### WHAT THE TASK ASKS
Across these entries, report how many lines include the string "cite", with nothing but the number.

### GIVEN DATA
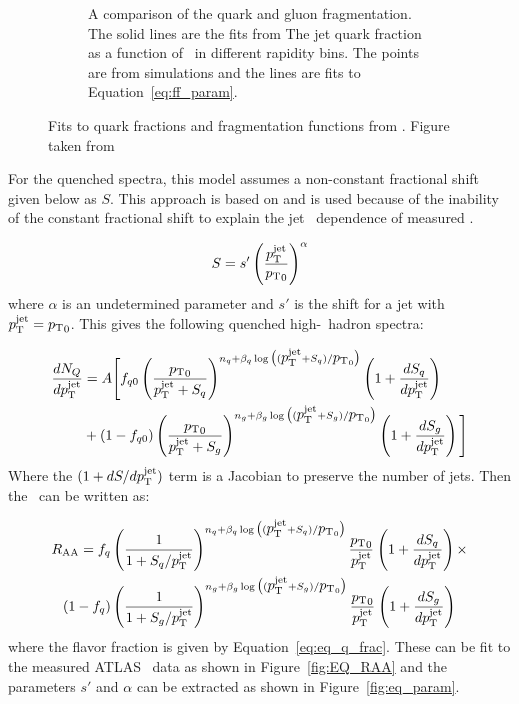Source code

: \begin{figure}
\begin{subfigure}{.45\textwidth}
\caption{A comparison of the  quark and gluon fragmentation. The solid lines are the fits from The jet quark fraction as a function of \ptjet\ in different rapidity bins. The points are from  simulations and the lines are fits to Equation~\ref{eq:ff_param}.}
\label{fig:gluon_fragmentation}
\end{subfigure}
\caption{Fits to quark fractions and fragmentation functions from .  Figure taken from \cite{Spousta:2015fca}}
\label{fig:EQ_pp_models}
\end{figure}


For the quenched spectra, this model assumes a non-constant fractional shift given below as $S$. This approach is based on \cite{baier2001quenching} and is used because of the inability of the constant fractional shift to explain the jet \pt\ dependence of measured \RAA. 

\begin{align}
S = s' \left( \frac{\mbox{$p_{\mathrm{T}}^{\mathrm{jet}}$}}{\mbox{$p_{\mathrm{T}}$}_0} \right) ^\alpha
\end{align}
where $\alpha$ is an undetermined parameter and $s'$ is the shift for a jet with $\mbox{$p_{\mathrm{T}}^{\mathrm{jet}}$} = \mbox{$p_{\mathrm{T}}$}_0$. This gives the following quenched high-\pt\ hadron spectra:

\begin{align}
 \frac{dN_Q}{d\mbox{$p_{\mathrm{T}}^{\mathrm{jet}}$}} &= A \Bigg[ f_{q0} \left( \frac{\mbox{$p_{\mathrm{T}}$}_0}{\mbox{$p_{\mathrm{T}}^{\mathrm{jet}}$}+S_q} \right)^{n_q+ \beta_q \log\big((\mbox{$p_{\mathrm{T}}^{\mathrm{jet}}$}+S_q) / \mbox{$p_{\mathrm{T}}$}_0\big)} \left(1 + \frac{dS_q}{d\mbox{$p_{\mathrm{T}}^{\mathrm{jet}}$}} \right) \\
& + (1-f_{q0}) \left( \frac{\mbox{$p_{\mathrm{T}}$}_0}{\mbox{$p_{\mathrm{T}}^{\mathrm{jet}}$}+S_g} \right)^{n_g + \beta_g \log\big((\mbox{$p_{\mathrm{T}}^{\mathrm{jet}}$}+S_g) / \mbox{$p_{\mathrm{T}}$}_0\big)}  \left(1 + \frac{dS_g}{d\mbox{$p_{\mathrm{T}}^{\mathrm{jet}}$}} \right) \Bigg] \nonumber
\end{align}
Where the $(1+dS/d\mbox{$p_{\mathrm{T}}^{\mathrm{jet}}$})$ term is a Jacobian to preserve the number of jets. 
Then the \RAA\ can be written as:

\begin{align}
\mbox{$R_{\rm AA}$} = f_q & \left(\frac{1}{1 + S_q / \mbox{$p_{\mathrm{T}}^{\mathrm{jet}}$}}\right) ^{n_q + \beta_q \log\big((\mbox{$p_{\mathrm{T}}^{\mathrm{jet}}$}+S_q)/\mbox{$p_{\mathrm{T}}$}_0\big)}  \frac{\mbox{$p_{\mathrm{T}}$}_0}{\mbox{$p_{\mathrm{T}}^{\mathrm{jet}}$}}^{} \left( 1+ \frac{dS_q}{d\mbox{$p_{\mathrm{T}}^{\mathrm{jet}}$}} \right) \times  \\
 (1-f_q) & \left(\frac{1}{1 + S_g / \mbox{$p_{\mathrm{T}}^{\mathrm{jet}}$}}\right) ^{n_g + \beta_g \log\big((\mbox{$p_{\mathrm{T}}^{\mathrm{jet}}$}+S_g)/\mbox{$p_{\mathrm{T}}$}_0\big)}  \frac{\mbox{$p_{\mathrm{T}}$}_0}{\mbox{$p_{\mathrm{T}}^{\mathrm{jet}}$}}^{} \left( 1+ \frac{dS_g}{d\mbox{$p_{\mathrm{T}}^{\mathrm{jet}}$}} \right)  \nonumber \\
\end{align}
where the flavor fraction is given by Equation~\ref{eq:eq_q_frac}. These can be fit to the measured ATLAS \RAA\ data as shown in Figure~\ref{fig:EQ_RAA} and the parameters $s'$ and $\alpha$ can be extracted as shown in Figure~\ref{fig:eq_param}.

### RESULT OF THIS EXERCISE
2